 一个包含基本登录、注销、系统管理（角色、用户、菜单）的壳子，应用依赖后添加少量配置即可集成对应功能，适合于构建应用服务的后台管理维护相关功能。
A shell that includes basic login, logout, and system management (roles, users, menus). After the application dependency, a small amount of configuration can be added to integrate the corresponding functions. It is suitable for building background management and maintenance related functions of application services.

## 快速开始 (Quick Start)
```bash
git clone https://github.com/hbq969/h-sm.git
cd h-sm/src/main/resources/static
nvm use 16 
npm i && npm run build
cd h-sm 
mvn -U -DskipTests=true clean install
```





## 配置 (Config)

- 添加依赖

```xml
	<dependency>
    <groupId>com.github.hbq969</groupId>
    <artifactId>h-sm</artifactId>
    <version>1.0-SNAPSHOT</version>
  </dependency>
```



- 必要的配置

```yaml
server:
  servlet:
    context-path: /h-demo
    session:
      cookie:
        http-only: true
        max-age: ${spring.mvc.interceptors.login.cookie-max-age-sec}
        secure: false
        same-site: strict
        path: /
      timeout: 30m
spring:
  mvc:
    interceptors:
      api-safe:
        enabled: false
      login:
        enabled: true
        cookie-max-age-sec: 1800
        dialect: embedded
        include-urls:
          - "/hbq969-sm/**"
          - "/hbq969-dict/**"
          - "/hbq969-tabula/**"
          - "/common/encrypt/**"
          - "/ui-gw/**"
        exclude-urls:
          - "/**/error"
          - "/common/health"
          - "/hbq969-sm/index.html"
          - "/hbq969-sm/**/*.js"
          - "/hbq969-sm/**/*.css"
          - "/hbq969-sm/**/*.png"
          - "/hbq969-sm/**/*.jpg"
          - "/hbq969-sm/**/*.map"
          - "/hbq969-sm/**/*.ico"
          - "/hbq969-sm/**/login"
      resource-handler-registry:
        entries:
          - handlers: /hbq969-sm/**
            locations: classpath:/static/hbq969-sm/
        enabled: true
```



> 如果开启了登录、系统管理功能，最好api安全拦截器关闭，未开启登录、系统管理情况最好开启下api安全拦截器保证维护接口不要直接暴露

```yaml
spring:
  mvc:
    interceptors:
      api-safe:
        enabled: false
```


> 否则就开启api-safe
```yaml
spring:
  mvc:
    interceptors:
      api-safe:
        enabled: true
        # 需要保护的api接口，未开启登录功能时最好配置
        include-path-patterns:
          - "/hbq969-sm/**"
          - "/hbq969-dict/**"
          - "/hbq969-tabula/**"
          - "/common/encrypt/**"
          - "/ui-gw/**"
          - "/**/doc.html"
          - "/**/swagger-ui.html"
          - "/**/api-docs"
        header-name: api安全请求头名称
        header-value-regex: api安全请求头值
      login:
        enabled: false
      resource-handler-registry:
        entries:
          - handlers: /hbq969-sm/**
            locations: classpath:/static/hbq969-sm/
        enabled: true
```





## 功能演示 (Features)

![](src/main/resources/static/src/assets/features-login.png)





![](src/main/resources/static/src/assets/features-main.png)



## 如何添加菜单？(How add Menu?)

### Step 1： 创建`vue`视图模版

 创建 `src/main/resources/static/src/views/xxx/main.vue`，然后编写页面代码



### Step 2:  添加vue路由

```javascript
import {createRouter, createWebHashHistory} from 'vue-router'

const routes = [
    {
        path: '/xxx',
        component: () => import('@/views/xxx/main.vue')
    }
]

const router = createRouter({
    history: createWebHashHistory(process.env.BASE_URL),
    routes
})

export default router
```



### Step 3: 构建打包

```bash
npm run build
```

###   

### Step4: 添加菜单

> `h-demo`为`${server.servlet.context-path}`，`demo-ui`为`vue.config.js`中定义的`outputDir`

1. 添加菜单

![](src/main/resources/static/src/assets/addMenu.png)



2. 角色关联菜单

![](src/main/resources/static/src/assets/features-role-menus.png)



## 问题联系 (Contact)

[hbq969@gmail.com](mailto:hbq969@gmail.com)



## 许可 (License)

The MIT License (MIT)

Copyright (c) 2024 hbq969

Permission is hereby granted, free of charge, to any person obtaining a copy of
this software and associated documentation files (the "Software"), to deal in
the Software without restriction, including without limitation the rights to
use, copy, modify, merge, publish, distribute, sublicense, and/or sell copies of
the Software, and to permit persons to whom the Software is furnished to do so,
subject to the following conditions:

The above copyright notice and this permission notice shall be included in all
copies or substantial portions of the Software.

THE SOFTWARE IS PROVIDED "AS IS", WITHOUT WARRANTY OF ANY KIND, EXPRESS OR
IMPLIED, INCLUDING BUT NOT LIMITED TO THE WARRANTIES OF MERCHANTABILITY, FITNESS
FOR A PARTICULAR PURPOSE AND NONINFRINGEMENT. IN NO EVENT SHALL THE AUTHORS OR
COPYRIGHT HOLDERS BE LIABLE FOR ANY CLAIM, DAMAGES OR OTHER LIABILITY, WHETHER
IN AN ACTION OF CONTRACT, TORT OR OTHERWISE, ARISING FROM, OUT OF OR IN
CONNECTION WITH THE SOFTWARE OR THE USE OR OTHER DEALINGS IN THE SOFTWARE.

☆ ☆ ☆ ☆ ☆

__To do__:
Scan the material for the word "menus". Return every line where it is found.

__Answer box__:
A shell that includes basic login, logout, and system management (roles, users, menus). After the application dependency, a small amount of configuration can be added to integrate the corresponding functions. It is suitable for building background management and maintenance related functions of application services.
![](src/main/resources/static/src/assets/features-role-menus.png)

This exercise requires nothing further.